--- START ---

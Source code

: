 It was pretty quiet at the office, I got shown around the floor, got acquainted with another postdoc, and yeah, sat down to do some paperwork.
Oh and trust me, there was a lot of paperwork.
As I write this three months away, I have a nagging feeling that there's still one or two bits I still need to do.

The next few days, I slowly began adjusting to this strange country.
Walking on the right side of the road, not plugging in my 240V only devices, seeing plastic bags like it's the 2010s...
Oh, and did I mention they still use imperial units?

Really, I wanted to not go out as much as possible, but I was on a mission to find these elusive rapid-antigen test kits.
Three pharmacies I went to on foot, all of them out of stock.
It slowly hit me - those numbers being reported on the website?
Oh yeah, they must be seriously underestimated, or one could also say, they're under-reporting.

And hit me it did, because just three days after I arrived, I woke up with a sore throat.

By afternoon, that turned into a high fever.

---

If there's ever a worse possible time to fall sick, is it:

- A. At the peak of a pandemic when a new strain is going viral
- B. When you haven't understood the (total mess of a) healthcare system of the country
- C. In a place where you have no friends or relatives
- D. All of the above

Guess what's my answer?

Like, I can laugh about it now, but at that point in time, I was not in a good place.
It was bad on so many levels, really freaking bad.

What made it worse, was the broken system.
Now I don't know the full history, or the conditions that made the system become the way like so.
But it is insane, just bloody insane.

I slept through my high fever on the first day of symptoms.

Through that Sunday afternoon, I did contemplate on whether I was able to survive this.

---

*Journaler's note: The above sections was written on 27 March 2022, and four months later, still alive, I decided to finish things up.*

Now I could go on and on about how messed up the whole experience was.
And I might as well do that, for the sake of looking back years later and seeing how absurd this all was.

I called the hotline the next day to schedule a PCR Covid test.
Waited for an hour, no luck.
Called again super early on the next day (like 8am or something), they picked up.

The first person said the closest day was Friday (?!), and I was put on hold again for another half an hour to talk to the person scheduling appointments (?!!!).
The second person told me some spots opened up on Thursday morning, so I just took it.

--- END ---

- ABOUT THIS TASK -
Write the material out once more, exactly as it reads.

- TASK RESPONSE -
Source code

: It was pretty quiet at the office, I got shown around the floor, got acquainted with another postdoc, and yeah, sat down to do some paperwork.
Oh and trust me, there was a lot of paperwork.
As I write this three months away, I have a nagging feeling that there's still one or two bits I still need to do.

The next few days, I slowly began adjusting to this strange country.
Walking on the right side of the road, not plugging in my 240V only devices, seeing plastic bags like it's the 2010s...
Oh, and did I mention they still use imperial units?

Really, I wanted to not go out as much as possible, but I was on a mission to find these elusive rapid-antigen test kits.
Three pharmacies I went to on foot, all of them out of stock.
It slowly hit me - those numbers being reported on the website?
Oh yeah, they must be seriously underestimated, or one could also say, they're under-reporting.

And hit me it did, because just three days after I arrived, I woke up with a sore throat.

By afternoon, that turned into a high fever.

---

If there's ever a worse possible time to fall sick, is it:

- A. At the peak of a pandemic when a new strain is going viral
- B. When you haven't understood the (total mess of a) healthcare system of the country
- C. In a place where you have no friends or relatives
- D. All of the above

Guess what's my answer?

Like, I can laugh about it now, but at that point in time, I was not in a good place.
It was bad on so many levels, really freaking bad.

What made it worse, was the broken system.
Now I don't know the full history, or the conditions that made the system become the way like so.
But it is insane, just bloody insane.

I slept through my high fever on the first day of symptoms.

Through that Sunday afternoon, I did contemplate on whether I was able to survive this.

---

*Journaler's note: The above sections was written on 27 March 2022, and four months later, still alive, I decided to finish things up.*

Now I could go on and on about how messed up the whole experience was.
And I might as well do that, for the sake of looking back years later and seeing how absurd this all was.

I called the hotline the next day to schedule a PCR Covid test.
Waited for an hour, no luck.
Called again super early on the next day (like 8am or something), they picked up.

The first person said the closest day was Friday (?!), and I was put on hold again for another half an hour to talk to the person scheduling appointments (?!!!).
The second person told me some spots opened up on Thursday morning, so I just took it.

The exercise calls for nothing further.